• **Problem requirements**: When the line with "qui vont au" appears below, start repeating lines exactly, and keep going through the line with "technologiques."; add nothing outside that span.

[[ Data supplied open ]]

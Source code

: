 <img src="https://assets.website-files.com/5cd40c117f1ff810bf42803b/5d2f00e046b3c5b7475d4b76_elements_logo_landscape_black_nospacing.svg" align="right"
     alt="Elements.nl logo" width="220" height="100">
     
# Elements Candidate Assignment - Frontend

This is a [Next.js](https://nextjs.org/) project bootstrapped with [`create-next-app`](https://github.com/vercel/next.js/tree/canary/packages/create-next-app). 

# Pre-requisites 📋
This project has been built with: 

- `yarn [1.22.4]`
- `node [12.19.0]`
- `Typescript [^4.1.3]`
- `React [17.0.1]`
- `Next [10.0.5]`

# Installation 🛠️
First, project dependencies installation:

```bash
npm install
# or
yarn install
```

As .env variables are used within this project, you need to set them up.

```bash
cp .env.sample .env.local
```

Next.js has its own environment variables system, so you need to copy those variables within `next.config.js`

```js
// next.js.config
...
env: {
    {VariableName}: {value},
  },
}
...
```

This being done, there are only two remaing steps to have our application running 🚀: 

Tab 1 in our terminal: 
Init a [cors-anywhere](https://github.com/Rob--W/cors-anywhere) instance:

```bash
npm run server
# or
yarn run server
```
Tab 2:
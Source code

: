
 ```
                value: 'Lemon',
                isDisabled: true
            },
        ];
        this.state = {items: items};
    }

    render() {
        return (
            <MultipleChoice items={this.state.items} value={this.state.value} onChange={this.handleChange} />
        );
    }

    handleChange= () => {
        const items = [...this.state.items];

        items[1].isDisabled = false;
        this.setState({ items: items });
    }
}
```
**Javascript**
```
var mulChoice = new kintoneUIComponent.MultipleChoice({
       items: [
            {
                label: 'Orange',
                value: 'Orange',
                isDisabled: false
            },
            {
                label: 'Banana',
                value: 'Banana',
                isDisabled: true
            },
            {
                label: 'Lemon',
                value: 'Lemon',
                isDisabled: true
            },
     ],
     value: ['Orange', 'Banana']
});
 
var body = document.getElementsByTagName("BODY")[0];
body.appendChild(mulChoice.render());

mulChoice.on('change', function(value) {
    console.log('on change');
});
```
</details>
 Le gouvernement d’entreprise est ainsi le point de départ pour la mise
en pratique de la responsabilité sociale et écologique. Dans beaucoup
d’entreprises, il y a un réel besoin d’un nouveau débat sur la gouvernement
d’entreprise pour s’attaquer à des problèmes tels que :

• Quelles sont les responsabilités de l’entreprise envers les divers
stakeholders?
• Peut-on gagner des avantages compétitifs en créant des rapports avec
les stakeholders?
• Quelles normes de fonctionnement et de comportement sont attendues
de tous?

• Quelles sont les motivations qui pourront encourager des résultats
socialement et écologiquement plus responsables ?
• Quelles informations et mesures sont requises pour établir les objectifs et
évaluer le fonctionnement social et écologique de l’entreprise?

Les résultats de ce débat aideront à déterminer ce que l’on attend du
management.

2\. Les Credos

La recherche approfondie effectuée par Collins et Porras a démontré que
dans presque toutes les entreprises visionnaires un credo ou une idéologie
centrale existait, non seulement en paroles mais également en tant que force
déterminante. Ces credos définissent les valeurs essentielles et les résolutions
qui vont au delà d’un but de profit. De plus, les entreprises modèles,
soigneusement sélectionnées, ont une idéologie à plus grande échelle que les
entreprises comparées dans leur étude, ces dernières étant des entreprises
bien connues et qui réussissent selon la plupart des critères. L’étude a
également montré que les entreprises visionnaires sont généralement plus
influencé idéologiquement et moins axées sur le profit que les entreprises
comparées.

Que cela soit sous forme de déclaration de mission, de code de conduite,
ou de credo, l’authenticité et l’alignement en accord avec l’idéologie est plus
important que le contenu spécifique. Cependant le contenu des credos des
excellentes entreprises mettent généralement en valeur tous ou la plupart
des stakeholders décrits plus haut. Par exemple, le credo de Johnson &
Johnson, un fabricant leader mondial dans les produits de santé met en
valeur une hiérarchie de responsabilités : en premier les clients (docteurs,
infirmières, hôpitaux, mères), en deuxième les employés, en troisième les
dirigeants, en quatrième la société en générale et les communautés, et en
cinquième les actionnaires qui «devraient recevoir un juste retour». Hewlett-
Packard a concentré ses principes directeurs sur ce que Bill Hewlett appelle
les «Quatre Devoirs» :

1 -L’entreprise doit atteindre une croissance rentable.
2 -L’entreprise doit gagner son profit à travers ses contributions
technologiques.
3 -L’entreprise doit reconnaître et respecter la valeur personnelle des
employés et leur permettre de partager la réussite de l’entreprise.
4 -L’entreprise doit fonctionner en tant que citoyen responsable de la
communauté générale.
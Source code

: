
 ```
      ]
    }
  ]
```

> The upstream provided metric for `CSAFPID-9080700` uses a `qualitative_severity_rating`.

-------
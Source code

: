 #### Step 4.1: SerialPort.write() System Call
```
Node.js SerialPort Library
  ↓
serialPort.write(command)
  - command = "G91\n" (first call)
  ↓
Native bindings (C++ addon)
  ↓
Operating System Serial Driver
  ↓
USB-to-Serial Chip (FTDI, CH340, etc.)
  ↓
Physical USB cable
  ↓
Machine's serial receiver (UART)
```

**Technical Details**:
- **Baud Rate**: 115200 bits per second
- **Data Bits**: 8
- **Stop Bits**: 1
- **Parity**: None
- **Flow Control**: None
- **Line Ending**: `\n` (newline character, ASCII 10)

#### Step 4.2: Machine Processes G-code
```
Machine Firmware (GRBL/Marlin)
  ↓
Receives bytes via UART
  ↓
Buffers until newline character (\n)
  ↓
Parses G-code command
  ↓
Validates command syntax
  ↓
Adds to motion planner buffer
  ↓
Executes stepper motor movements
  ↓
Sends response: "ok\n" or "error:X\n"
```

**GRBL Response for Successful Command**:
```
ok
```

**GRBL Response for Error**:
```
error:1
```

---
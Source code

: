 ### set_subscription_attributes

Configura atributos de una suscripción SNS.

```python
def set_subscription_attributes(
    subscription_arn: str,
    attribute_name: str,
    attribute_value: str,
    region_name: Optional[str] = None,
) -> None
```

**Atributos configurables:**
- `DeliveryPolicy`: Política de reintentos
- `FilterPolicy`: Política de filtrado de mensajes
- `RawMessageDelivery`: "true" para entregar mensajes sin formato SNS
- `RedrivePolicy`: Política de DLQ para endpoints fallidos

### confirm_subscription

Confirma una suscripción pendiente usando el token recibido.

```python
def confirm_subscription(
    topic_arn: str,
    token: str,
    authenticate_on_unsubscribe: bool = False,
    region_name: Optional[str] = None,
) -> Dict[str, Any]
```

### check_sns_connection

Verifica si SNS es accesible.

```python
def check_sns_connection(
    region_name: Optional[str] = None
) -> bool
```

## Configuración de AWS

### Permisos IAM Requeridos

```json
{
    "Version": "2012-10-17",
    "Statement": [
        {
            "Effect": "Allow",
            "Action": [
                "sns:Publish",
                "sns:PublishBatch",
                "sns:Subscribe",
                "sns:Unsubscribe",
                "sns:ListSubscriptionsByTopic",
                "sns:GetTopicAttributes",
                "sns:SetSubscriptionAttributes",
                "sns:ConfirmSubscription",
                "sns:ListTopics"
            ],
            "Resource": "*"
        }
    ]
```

[[ Data supplied closed ]]

• **Task output**:
qui vont au delà d’un but de profit. De plus, les entreprises modèles,
soigneusement sélectionnées, ont une idéologie à plus grande échelle que les
entreprises comparées dans leur étude, ces dernières étant des entreprises
bien connues et qui réussissent selon la plupart des critères. L’étude a
également montré que les entreprises visionnaires sont généralement plus
influencé idéologiquement et moins axées sur le profit que les entreprises
comparées.

Que cela soit sous forme de déclaration de mission, de code de conduite,
ou de credo, l’authenticité et l’alignement en accord avec l’idéologie est plus
important que le contenu spécifique. Cependant le contenu des credos des
excellentes entreprises mettent généralement en valeur tous ou la plupart
des stakeholders décrits plus haut. Par exemple, le credo de Johnson &
Johnson, un fabricant leader mondial dans les produits de santé met en
valeur une hiérarchie de responsabilités : en premier les clients (docteurs,
infirmières, hôpitaux, mères), en deuxième les employés, en troisième les
dirigeants, en quatrième la société en générale et les communautés, et en
cinquième les actionnaires qui «devraient recevoir un juste retour». Hewlett-
Packard a concentré ses principes directeurs sur ce que Bill Hewlett appelle
les «Quatre Devoirs» :

1 -L’entreprise doit atteindre une croissance rentable.
2 -L’entreprise doit gagner son profit à travers ses contributions
technologiques.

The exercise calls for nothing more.